■ **Work to be completed**: Only the lines from the one containing "pode inviabilizar os" through the one containing "a produção que" should be printed, exactly as they appear below, with both ends included.

■ **Information**:
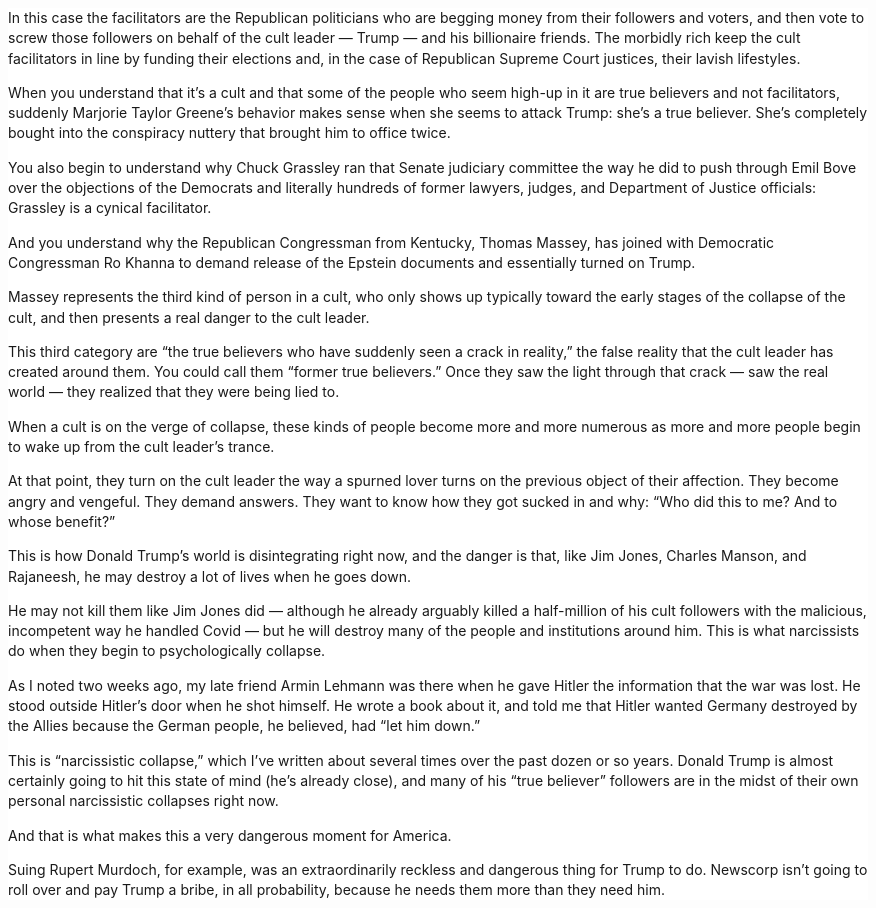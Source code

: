 In this case the facilitators are the Republican politicians who are begging money from 
their followers and voters, and then vote to screw those followers on behalf of the cult 
leader — Trump — and his billionaire friends. The morbidly rich keep the cult facilitators 
in line by funding their elections and, in the case of Republican Supreme Court justices, 
their lavish lifestyles.

When you understand that it’s a cult and that some of the people who seem high-up in it are true 
believers and not facilitators, suddenly Marjorie Taylor Greene’s behavior makes sense when she 
seems to attack Trump: she’s a true believer. She’s completely bought into the conspiracy nuttery 
that brought him to office twice.

You also begin to understand why Chuck Grassley ran that Senate judiciary committee the way 
he did to push through Emil Bove over the objections of the Democrats and literally hundreds of 
former lawyers, judges, and Department of Justice officials: Grassley is a cynical facilitator.

And you understand why the Republican Congressman from Kentucky, Thomas Massey, has 
joined with Democratic Congressman Ro Khanna to demand release of the Epstein documents 
and essentially turned on Trump.

Massey represents the third kind of person in a cult, who only shows up typically toward 
the early stages of the collapse of the cult, and then presents a real danger to the cult leader.

This third category are “the true believers who have suddenly seen a crack in reality,” the 
false reality that the cult leader has created around them. You could call them “former 
true believers.” Once they saw the light through that crack — saw the real world — they 
realized that they were being lied to.

When a cult is on the verge of collapse, these kinds of people become more and more 
numerous as more and more people begin to wake up from the cult leader’s trance.

At that point, they turn on the cult leader the way a spurned lover turns on the previous 
object of their affection. They become angry and vengeful. They demand answers. They 
want to know how they got sucked in and why: “Who did this to me? And to whose benefit?”

This is how Donald Trump’s world is disintegrating right now, and the danger is that, like 
Jim Jones, Charles Manson, and Rajaneesh, he may destroy a lot of lives when he goes down.

He may not kill them like Jim Jones did — although he already arguably killed a half-million 
of his cult followers with the malicious, incompetent way he handled Covid — but he will 
destroy many of the people and institutions around him. This is what narcissists do when 
they begin to psychologically collapse.

As I noted two weeks ago, my late friend Armin Lehmann was there when he gave Hitler the 
information that the war was lost. He stood outside Hitler’s door when he shot himself. He 
wrote a book about it, and told me that Hitler wanted Germany destroyed by the Allies 
because the German people, he believed, had “let him down.”

This is “narcissistic collapse,” which I’ve written about several times over the past dozen 
or so years. Donald Trump is almost certainly going to hit this state of mind (he’s already 
close), and many of his “true believer” followers are in the midst of their own personal 
narcissistic collapses right now.

And that is what makes this a very dangerous moment for America.

Suing Rupert Murdoch, for example, was an extraordinarily reckless and dangerous thing 
for Trump to do. Newscorp isn’t going to roll over and pay Trump a bribe, in all probability, 
because he needs them more than they need him.
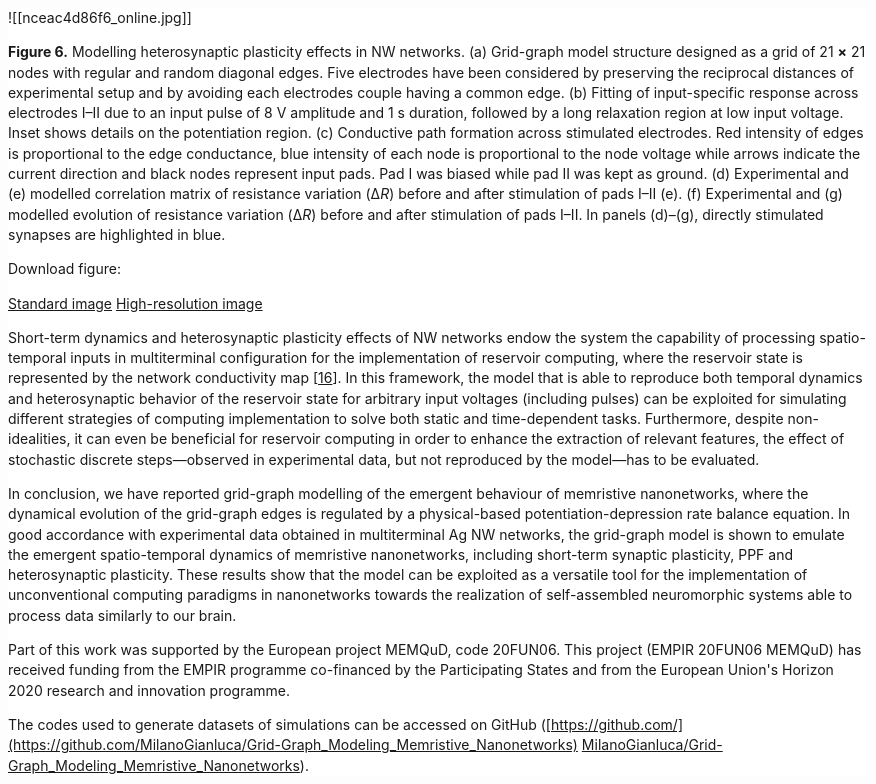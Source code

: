 ![[nceac4d86f6_online.jpg]]

**Figure 6.** Modelling heterosynaptic plasticity effects in NW networks. (a) Grid-graph model structure designed as a grid of 21 **×** 21 nodes with regular and random diagonal edges. Five electrodes have been considered by preserving the reciprocal distances of experimental setup and by avoiding each electrodes couple having a common edge. (b) Fitting of input-specific response across electrodes I–II due to an input pulse of 8 V amplitude and 1 s duration, followed by a long relaxation region at low input voltage. Inset shows details on the potentiation region. (c) Conductive path formation across stimulated electrodes. Red intensity of edges is proportional to the edge conductance, blue intensity of each node is proportional to the node voltage while arrows indicate the current direction and black nodes represent input pads. Pad I was biased while pad II was kept as ground. (d) Experimental and (e) modelled correlation matrix of resistance variation (Δ*R*) before and after stimulation of pads I–II (e). (f) Experimental and (g) modelled evolution of resistance variation (Δ*R*) before and after stimulation of pads I–II. In panels (d)–(g), directly stimulated synapses are highlighted in blue.

Download figure:

[Standard image](https://cfn-live-content-bucket-iop-org.s3.amazonaws.com/journals/2634-4386/2/1/014007/revision2/nceac4d86f6_online.jpg?AWSAccessKeyId=AKIAYDKQL6LTV7YY2HIK&Expires=1665749355&Signature=XuoX%2B9wDg%2BqXD6lQHIE%2FTBioy50%3D) [High-resolution image](https://cfn-live-content-bucket-iop-org.s3.amazonaws.com/journals/2634-4386/2/1/014007/revision2/nceac4d86f6_hr.jpg?AWSAccessKeyId=AKIAYDKQL6LTV7YY2HIK&Expires=1665749355&Signature=kb0%2Blfem3586VorfyVTW1h9B3fQ%3D)

Short-term dynamics and heterosynaptic plasticity effects of NW networks endow the system the capability of processing spatio-temporal inputs in multiterminal configuration for the implementation of reservoir computing, where the reservoir state is represented by the network conductivity map \[[16](https://iopscience.iop.org/article/10.1088/2634-4386/ac4d86#nceac4d86bib16)\]. In this framework, the model that is able to reproduce both temporal dynamics and heterosynaptic behavior of the reservoir state for arbitrary input voltages (including pulses) can be exploited for simulating different strategies of computing implementation to solve both static and time-dependent tasks. Furthermore, despite non-idealities, it can even be beneficial for reservoir computing in order to enhance the extraction of relevant features, the effect of stochastic discrete steps—observed in experimental data, but not reproduced by the model—has to be evaluated.

In conclusion, we have reported grid-graph modelling of the emergent behaviour of memristive nanonetworks, where the dynamical evolution of the grid-graph edges is regulated by a physical-based potentiation-depression rate balance equation. In good accordance with experimental data obtained in multiterminal Ag NW networks, the grid-graph model is shown to emulate the emergent spatio-temporal dynamics of memristive nanonetworks, including short-term synaptic plasticity, PPF and heterosynaptic plasticity. These results show that the model can be exploited as a versatile tool for the implementation of unconventional computing paradigms in nanonetworks towards the realization of self-assembled neuromorphic systems able to process data similarly to our brain.

Part of this work was supported by the European project MEMQuD, code 20FUN06. This project (EMPIR 20FUN06 MEMQuD) has received funding from the EMPIR programme co-financed by the Participating States and from the European Union's Horizon 2020 research and innovation programme.

The codes used to generate datasets of simulations can be accessed on GitHub ([https://github.com/](https://github.com/MilanoGianluca/Grid-Graph_Modeling_Memristive_Nanonetworks) [MilanoGianluca/Grid-Graph\_Modeling\_Memristive\_Nanonetworks](https://github.com/MilanoGianluca/Grid-Graph_Modeling_Memristive_Nanonetworks)).
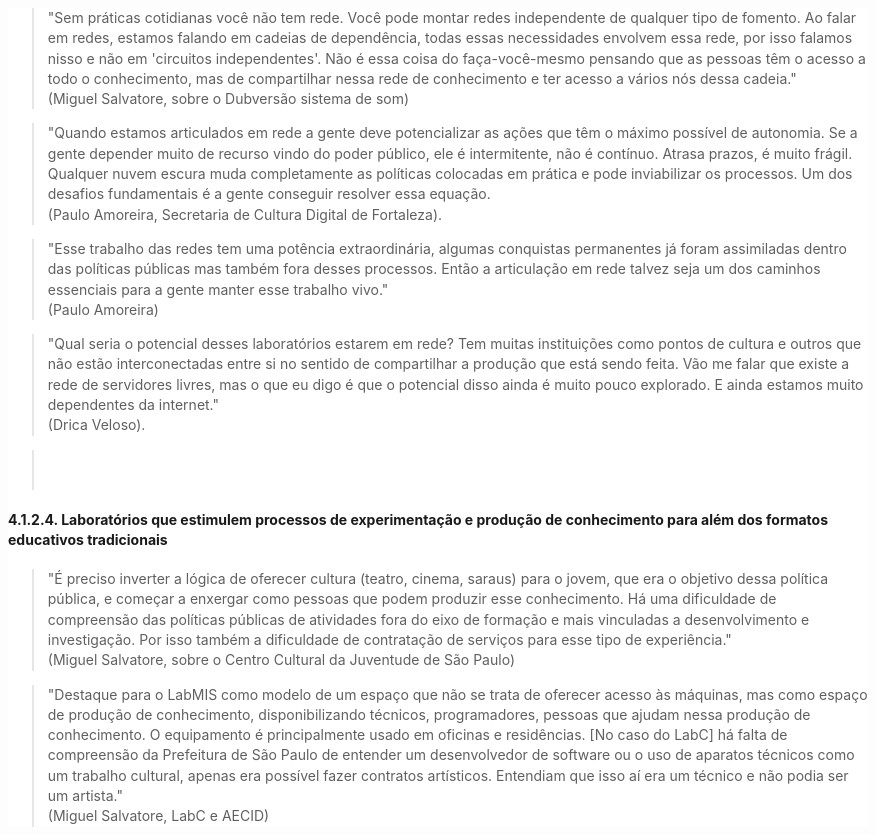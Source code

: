 > "Sem práticas cotidianas você não tem rede. Você pode montar redes
> independente de qualquer tipo de fomento. Ao falar em redes, estamos
> falando em cadeias de dependência, todas essas necessidades envolvem
> essa rede, por isso falamos nisso e não em \'circuitos
> independentes\'. Não é essa coisa do faça-você-mesmo pensando que as
> pessoas têm o acesso a todo o conhecimento, mas de compartilhar nessa
> rede de conhecimento e ter acesso a vários nós dessa cadeia."\
> (Miguel Salvatore, sobre o Dubversão sistema de som)

> "Quando estamos articulados em rede a gente deve potencializar as
> ações que têm o máximo possível de autonomia. Se a gente depender
> muito de recurso vindo do poder público, ele é intermitente, não é
> contínuo. Atrasa prazos, é muito frágil. Qualquer nuvem escura muda
> completamente as políticas colocadas em prática e pode inviabilizar os
> processos. Um dos desafios fundamentais é a gente conseguir resolver
> essa equação.\
> (Paulo Amoreira, Secretaria de Cultura Digital de Fortaleza).

> "Esse trabalho das redes tem uma potência extraordinária, algumas
> conquistas permanentes já foram assimiladas dentro das políticas
> públicas mas também fora desses processos. Então a articulação em rede
> talvez seja um dos caminhos essenciais para a gente manter esse
> trabalho vivo."\
> (Paulo Amoreira)

> "Qual seria o potencial desses laboratórios estarem em rede? Tem
> muitas instituições como pontos de cultura e outros que não estão
> interconectadas entre si no sentido de compartilhar a produção que
> está sendo feita. Vão me falar que existe a rede de servidores livres,
> mas o que eu digo é que o potencial disso ainda é muito pouco
> explorado. E ainda estamos muito dependentes da internet."\
> (Drica Veloso).

> \
>  

#### 4.1.2.4. Laboratórios que estimulem processos de experimentação e produção de conhecimento para além dos formatos educativos tradicionais

> "É preciso inverter a lógica de oferecer cultura (teatro, cinema,
> saraus) para o jovem, que era o objetivo dessa política pública, e
> começar a enxergar como pessoas que podem produzir esse conhecimento.
> Há uma dificuldade de compreensão das políticas públicas de atividades
> fora do eixo de formação e mais vinculadas a desenvolvimento e
> investigação. Por isso também a dificuldade de contratação de serviços
> para esse tipo de experiência."\
> (Miguel Salvatore, sobre o Centro Cultural da Juventude de São Paulo)

> "Destaque para o LabMIS como modelo de um espaço que não se trata de
> oferecer acesso às máquinas, mas como espaço de produção de
> conhecimento, disponibilizando técnicos, programadores, pessoas que
> ajudam nessa produção de conhecimento. O equipamento é principalmente
> usado em oficinas e residências. \[No caso do LabC\] há falta de
> compreensão da Prefeitura de São Paulo de entender um desenvolvedor de
> software ou o uso de aparatos técnicos como um trabalho cultural,
> apenas era possível fazer contratos artísticos. Entendiam que isso aí
> era um técnico e não podia ser um artista."\
> (Miguel Salvatore, LabC e AECID)
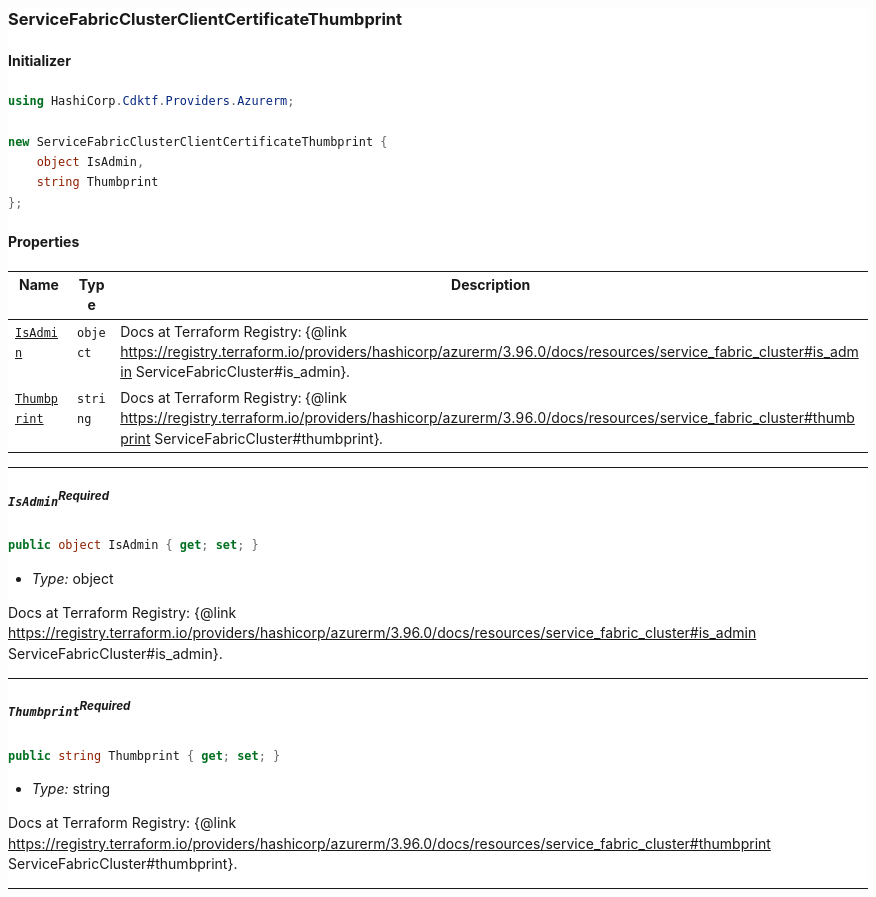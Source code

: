 ### ServiceFabricClusterClientCertificateThumbprint <a name="ServiceFabricClusterClientCertificateThumbprint" id="@cdktf/provider-azurerm.serviceFabricCluster.ServiceFabricClusterClientCertificateThumbprint"></a>

#### Initializer <a name="Initializer" id="@cdktf/provider-azurerm.serviceFabricCluster.ServiceFabricClusterClientCertificateThumbprint.Initializer"></a>

```csharp
using HashiCorp.Cdktf.Providers.Azurerm;

new ServiceFabricClusterClientCertificateThumbprint {
    object IsAdmin,
    string Thumbprint
};
```

#### Properties <a name="Properties" id="Properties"></a>

| **Name** | **Type** | **Description** |
| --- | --- | --- |
| <code><a href="#@cdktf/provider-azurerm.serviceFabricCluster.ServiceFabricClusterClientCertificateThumbprint.property.isAdmin">IsAdmin</a></code> | <code>object</code> | Docs at Terraform Registry: {@link https://registry.terraform.io/providers/hashicorp/azurerm/3.96.0/docs/resources/service_fabric_cluster#is_admin ServiceFabricCluster#is_admin}. |
| <code><a href="#@cdktf/provider-azurerm.serviceFabricCluster.ServiceFabricClusterClientCertificateThumbprint.property.thumbprint">Thumbprint</a></code> | <code>string</code> | Docs at Terraform Registry: {@link https://registry.terraform.io/providers/hashicorp/azurerm/3.96.0/docs/resources/service_fabric_cluster#thumbprint ServiceFabricCluster#thumbprint}. |

---

##### `IsAdmin`<sup>Required</sup> <a name="IsAdmin" id="@cdktf/provider-azurerm.serviceFabricCluster.ServiceFabricClusterClientCertificateThumbprint.property.isAdmin"></a>

```csharp
public object IsAdmin { get; set; }
```

- *Type:* object

Docs at Terraform Registry: {@link https://registry.terraform.io/providers/hashicorp/azurerm/3.96.0/docs/resources/service_fabric_cluster#is_admin ServiceFabricCluster#is_admin}.

---

##### `Thumbprint`<sup>Required</sup> <a name="Thumbprint" id="@cdktf/provider-azurerm.serviceFabricCluster.ServiceFabricClusterClientCertificateThumbprint.property.thumbprint"></a>

```csharp
public string Thumbprint { get; set; }
```

- *Type:* string

Docs at Terraform Registry: {@link https://registry.terraform.io/providers/hashicorp/azurerm/3.96.0/docs/resources/service_fabric_cluster#thumbprint ServiceFabricCluster#thumbprint}.

---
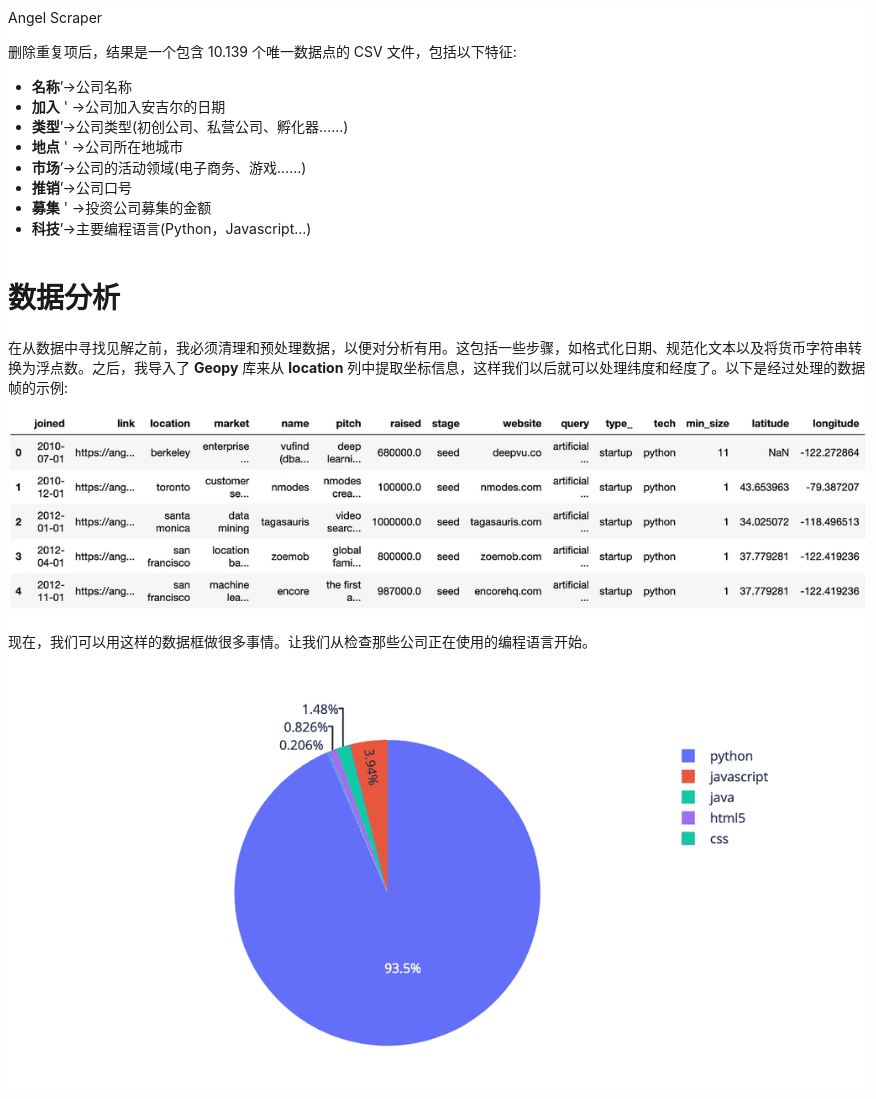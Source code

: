Angel Scraper

删除重复项后，结果是一个包含 10.139 个唯一数据点的 CSV 文件，包括以下特征:

*   **名称**’→公司名称
*   **加入** ' →公司加入安吉尔的日期
*   **类型**’→公司类型(初创公司、私营公司、孵化器……)
*   **地点** ' →公司所在地城市
*   **市场**’→公司的活动领域(电子商务、游戏……)
*   **推销**’→公司口号
*   **募集** ' →投资公司募集的金额
*   **科技**’→主要编程语言(Python，Javascript…)

# 数据分析

在从数据中寻找见解之前，我必须清理和预处理数据，以便对分析有用。这包括一些步骤，如格式化日期、规范化文本以及将货币字符串转换为浮点数。之后，我导入了 **Geopy** 库来从 **location** 列中提取坐标信息，这样我们以后就可以处理纬度和经度了。以下是经过处理的数据帧的示例:

![](img/da418bf315e402aba7a2379dd9044a00.png)

现在，我们可以用这样的数据框做很多事情。让我们从检查那些公司正在使用的编程语言开始。

![](img/0adc547fd4f88d6806852861e14f7dc2.png)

■ **Solution**:
> completamente as políticas colocadas em prática e pode inviabilizar os
> processos. Um dos desafios fundamentais é a gente conseguir resolver
> essa equação.\
> (Paulo Amoreira, Secretaria de Cultura Digital de Fortaleza).

> "Esse trabalho das redes tem uma potência extraordinária, algumas
> conquistas permanentes já foram assimiladas dentro das políticas
> públicas mas também fora desses processos. Então a articulação em rede
> talvez seja um dos caminhos essenciais para a gente manter esse
> trabalho vivo."\
> (Paulo Amoreira)

> "Qual seria o potencial desses laboratórios estarem em rede? Tem
> muitas instituições como pontos de cultura e outros que não estão
> interconectadas entre si no sentido de compartilhar a produção que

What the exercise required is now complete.